[Source texts of formatted documents]
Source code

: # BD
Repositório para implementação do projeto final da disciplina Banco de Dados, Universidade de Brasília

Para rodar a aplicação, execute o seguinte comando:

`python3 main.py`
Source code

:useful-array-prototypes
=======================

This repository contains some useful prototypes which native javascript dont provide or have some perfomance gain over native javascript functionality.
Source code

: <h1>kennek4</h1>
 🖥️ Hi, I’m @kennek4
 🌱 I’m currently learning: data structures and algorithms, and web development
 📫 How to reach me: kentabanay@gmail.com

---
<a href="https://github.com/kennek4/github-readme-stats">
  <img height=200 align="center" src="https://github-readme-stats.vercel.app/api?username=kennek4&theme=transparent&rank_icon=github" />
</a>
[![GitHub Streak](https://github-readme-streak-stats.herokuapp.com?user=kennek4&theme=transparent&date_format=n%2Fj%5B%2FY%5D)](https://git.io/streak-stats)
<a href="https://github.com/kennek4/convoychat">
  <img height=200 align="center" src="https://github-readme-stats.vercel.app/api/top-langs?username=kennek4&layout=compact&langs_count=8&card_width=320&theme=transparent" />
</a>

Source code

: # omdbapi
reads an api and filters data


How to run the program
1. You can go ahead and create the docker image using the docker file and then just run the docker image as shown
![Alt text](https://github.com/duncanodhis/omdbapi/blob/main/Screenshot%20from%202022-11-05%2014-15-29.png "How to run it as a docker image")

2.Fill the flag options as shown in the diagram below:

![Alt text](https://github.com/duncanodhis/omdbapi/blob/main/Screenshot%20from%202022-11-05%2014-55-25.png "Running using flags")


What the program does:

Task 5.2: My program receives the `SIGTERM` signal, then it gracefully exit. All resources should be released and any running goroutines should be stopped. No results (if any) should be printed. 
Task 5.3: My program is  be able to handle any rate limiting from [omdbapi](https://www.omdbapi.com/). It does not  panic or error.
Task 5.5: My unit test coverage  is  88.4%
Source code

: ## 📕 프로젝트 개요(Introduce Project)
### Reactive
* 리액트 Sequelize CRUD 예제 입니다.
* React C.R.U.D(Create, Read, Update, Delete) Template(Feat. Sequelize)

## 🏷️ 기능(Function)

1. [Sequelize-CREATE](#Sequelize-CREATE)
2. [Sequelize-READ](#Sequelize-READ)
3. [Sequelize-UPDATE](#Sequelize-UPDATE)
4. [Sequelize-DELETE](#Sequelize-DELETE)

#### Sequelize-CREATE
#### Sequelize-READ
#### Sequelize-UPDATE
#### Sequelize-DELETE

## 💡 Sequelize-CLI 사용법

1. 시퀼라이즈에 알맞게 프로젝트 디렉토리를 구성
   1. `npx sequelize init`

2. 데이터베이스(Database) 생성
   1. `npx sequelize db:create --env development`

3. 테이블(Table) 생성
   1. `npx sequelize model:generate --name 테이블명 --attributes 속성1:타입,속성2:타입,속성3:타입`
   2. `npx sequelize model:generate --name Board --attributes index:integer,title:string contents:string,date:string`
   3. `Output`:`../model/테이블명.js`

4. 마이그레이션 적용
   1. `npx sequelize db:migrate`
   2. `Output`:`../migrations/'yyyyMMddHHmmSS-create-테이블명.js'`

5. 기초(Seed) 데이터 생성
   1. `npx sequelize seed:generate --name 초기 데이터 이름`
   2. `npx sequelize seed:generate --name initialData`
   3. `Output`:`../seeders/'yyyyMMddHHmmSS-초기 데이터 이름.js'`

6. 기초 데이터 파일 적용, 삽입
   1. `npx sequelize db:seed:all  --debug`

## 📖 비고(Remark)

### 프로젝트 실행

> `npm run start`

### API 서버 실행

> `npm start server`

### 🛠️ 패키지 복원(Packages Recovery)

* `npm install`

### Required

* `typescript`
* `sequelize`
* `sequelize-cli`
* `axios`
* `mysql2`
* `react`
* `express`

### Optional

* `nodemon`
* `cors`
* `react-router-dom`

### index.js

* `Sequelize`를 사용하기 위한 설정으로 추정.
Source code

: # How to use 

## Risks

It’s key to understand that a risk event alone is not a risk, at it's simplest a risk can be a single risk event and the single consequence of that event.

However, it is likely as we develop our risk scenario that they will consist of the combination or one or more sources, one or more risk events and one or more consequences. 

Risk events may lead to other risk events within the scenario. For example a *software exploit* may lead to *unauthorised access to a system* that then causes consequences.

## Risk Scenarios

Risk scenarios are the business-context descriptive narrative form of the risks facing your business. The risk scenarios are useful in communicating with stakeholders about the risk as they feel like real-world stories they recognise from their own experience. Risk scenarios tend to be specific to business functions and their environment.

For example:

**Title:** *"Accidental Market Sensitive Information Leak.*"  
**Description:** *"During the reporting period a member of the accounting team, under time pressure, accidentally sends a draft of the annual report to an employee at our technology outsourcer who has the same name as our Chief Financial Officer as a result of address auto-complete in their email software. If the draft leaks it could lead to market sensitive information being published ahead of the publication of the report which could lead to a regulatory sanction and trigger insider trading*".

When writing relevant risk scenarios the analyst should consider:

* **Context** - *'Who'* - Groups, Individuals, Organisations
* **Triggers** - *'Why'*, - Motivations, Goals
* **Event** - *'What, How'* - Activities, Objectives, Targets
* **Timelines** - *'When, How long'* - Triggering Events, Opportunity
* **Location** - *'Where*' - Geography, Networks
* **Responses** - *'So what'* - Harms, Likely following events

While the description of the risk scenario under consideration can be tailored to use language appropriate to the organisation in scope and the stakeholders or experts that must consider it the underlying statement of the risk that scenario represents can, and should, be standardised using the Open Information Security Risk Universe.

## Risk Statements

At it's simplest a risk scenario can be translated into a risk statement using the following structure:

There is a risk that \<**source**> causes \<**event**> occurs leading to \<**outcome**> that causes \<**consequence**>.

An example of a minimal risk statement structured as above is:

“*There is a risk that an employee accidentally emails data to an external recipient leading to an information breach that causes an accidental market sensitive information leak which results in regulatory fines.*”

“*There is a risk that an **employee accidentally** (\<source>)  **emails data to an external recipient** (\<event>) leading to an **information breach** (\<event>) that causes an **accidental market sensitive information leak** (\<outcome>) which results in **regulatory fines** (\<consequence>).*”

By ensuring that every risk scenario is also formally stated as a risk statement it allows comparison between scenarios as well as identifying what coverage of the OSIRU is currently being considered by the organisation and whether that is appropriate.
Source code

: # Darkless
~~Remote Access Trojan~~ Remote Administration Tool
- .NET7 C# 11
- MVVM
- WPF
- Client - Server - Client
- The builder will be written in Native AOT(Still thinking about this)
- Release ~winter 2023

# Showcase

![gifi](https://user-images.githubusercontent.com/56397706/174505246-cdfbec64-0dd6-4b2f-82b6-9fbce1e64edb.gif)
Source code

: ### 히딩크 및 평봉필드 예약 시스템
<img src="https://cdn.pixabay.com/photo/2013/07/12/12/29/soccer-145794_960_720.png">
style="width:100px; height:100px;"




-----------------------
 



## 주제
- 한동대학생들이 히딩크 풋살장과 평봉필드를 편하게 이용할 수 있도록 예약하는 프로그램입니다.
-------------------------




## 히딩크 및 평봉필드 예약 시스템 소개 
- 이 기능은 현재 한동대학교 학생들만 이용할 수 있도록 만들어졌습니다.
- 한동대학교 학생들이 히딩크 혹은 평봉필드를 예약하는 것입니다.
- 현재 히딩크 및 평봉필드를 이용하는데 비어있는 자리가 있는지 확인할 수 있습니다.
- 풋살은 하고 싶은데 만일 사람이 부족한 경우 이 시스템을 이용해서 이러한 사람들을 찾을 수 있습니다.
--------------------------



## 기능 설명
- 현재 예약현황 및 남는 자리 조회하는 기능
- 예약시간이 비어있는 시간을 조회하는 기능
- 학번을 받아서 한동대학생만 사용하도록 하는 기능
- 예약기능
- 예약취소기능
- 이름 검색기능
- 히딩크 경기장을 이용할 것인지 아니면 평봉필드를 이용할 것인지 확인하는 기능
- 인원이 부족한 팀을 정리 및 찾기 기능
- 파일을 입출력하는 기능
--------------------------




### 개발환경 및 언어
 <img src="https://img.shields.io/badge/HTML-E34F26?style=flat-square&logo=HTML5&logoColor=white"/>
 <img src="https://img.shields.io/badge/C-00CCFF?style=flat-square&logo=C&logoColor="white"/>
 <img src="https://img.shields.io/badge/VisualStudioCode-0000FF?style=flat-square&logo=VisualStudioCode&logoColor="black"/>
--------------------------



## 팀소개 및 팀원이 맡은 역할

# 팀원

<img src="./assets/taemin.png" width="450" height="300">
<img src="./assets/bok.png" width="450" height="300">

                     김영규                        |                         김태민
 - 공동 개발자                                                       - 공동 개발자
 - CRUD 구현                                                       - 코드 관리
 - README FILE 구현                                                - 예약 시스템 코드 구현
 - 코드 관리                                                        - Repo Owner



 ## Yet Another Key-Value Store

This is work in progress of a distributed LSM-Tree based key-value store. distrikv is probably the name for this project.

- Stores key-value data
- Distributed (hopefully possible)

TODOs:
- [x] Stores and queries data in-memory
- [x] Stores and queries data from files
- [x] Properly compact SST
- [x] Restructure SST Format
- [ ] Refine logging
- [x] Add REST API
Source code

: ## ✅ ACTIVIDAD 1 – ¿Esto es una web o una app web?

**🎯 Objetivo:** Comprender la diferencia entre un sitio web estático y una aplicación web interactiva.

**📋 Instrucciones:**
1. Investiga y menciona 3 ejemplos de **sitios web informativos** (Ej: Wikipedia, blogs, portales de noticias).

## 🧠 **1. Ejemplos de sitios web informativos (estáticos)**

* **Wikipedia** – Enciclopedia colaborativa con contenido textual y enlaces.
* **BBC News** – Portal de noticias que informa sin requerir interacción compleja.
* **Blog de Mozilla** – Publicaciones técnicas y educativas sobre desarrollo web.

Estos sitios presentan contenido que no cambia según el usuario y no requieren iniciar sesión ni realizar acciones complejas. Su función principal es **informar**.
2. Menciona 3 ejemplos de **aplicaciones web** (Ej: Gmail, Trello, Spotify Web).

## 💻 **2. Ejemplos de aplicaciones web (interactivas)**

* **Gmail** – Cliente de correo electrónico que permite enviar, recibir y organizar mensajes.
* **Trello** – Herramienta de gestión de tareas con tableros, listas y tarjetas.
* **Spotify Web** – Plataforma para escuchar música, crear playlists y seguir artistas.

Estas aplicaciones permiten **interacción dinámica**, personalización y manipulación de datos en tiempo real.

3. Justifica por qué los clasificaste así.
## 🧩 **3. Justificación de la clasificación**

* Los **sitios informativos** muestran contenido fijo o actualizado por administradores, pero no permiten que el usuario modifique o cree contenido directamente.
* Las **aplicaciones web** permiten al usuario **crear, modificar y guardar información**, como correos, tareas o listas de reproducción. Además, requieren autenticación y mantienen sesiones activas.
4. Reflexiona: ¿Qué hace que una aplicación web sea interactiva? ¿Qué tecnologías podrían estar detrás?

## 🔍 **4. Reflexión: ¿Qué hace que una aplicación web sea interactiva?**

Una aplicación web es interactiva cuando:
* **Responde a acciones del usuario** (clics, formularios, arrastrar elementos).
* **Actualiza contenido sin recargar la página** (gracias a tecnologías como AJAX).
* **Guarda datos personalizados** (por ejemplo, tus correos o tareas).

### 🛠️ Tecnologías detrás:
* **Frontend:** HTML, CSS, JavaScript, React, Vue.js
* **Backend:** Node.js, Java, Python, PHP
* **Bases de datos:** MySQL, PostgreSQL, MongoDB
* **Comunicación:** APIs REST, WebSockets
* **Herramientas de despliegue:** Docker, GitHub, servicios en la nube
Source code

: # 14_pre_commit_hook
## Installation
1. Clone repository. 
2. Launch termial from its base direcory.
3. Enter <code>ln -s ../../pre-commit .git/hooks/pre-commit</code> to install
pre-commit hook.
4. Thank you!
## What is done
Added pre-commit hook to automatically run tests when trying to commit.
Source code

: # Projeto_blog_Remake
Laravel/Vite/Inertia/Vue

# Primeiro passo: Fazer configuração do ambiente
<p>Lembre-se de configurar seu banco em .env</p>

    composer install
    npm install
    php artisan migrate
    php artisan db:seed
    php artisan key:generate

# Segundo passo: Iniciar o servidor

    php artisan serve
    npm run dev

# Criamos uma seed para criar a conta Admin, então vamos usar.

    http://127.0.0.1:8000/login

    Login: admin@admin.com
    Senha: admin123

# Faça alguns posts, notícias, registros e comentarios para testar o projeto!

EXERCISE INSTRUCTIONS - Filter these records, keeping every line where the word "being" occurs.

RESPONSE BOX -
**Description:** *"During the reporting period a member of the accounting team, under time pressure, accidentally sends a draft of the annual report to an employee at our technology outsourcer who has the same name as our Chief Financial Officer as a result of address auto-complete in their email software. If the draft leaks it could lead to market sensitive information being published ahead of the publication of the report which could lead to a regulatory sanction and trigger insider trading*".
By ensuring that every risk scenario is also formally stated as a risk statement it allows comparison between scenarios as well as identifying what coverage of the OSIRU is currently being considered by the organisation and whether that is appropriate.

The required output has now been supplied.